ともあれ、きょうだいとその母親・乳母との一行は、借りる宿がないので野宿をすることに決めた。潮汲みの女が教えてくれた逢岐の橋という大橋の下へ、これもかの女が親切で持ってきてくれた藁や筵を敷いて夜を過ごす支度をした。
***
どれほどの間を過ごしただろうか。安寿と厨子王のきょうだいは少し前まで持参の菓子をかじりながら仲良く物語りなどをしていたが、早くも眠気にやられてことば少なになり、藁の上へ横になってまぶたを触っている。母親と姥竹とは、藁をなるだけ子供たちのほうへやったので、細い女の身体では夜の冷気に震えがちだったが、それでも気丈さを保って愛しい子供らを見守っていた。
そんなところへ、ひとりの男が姿を現した。
「旅のお人ですか」
男は四十かそこらの歳で、筋骨たくましく大柄で、やや厳つい顔立ちをしていた。しかしその声は、姿と裏腹に柔らかく、若者のような清涼さをすら思わせるものだった。
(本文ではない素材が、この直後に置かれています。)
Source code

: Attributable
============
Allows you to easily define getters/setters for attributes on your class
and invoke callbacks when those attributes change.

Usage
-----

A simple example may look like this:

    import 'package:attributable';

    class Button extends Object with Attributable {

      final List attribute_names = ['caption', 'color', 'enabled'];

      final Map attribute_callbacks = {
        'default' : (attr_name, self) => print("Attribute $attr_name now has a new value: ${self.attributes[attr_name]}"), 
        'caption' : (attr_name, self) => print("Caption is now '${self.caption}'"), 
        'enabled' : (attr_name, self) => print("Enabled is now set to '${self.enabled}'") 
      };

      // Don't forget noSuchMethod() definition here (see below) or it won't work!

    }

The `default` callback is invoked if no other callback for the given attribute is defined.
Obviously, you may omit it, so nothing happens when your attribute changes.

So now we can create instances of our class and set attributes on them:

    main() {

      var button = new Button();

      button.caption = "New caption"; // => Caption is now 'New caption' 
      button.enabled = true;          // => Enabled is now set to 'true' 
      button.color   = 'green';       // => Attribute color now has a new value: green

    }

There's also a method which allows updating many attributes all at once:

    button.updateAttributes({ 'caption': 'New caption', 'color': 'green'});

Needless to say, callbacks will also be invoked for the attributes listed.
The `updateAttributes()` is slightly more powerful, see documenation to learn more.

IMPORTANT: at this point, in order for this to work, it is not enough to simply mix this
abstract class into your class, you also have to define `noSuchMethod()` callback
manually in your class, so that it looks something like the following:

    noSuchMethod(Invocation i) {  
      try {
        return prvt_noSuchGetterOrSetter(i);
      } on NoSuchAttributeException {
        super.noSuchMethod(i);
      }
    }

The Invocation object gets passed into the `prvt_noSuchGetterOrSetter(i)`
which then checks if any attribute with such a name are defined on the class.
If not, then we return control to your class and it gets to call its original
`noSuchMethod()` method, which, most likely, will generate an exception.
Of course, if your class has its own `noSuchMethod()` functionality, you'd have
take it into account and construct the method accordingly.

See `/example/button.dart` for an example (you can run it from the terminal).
「宿を貸す者がおらんのでしょう。……なるほどたしかに、他所者には悪い者がいる。だが悪い者というのは、どこにでも同じようにあるもので、里で判別できるものではない」
静かな声で、まるで独り言のように男は語った。
「この世の悲劇というものは、たいてい人々のすれ違いによるものです。ここらの人間が悪い者と判断したほんとうは佳いお人たちが、ほんとうの悪人に捕まって酷い目に遭わされたとなれば、まさしくそれはすれ違いによる悲劇……。ここだけの話、ここらの人間も佳い者ばかりではない。身寄りのない者や異郷の者を騙して拐かす、たちの悪い人買いがあるとの話です」
これを聞いて、きょうだいの母と姥竹とは、はっとして顔を見合わせた。
「私は山岡大夫という船乗りで、これから、街道を少し外れたところにある我が家へ帰るところです。旅のご婦人方……、急のことで相応のもてなしはできかねるが、一夜を明かすにはここよりは良いと思うのです。私の家へはまいりませんか」
男は控えめに申し出たが、その声音には、ふしぎとどこか有無を言わせぬ響きが含まれていた。もとより一行にとっては願ってもない申し出で、断る道理もなかった。きょうだいの母はありがたくこれを受け、我が子と乳母とを伴って、大夫に宿を借りることにしたのだった。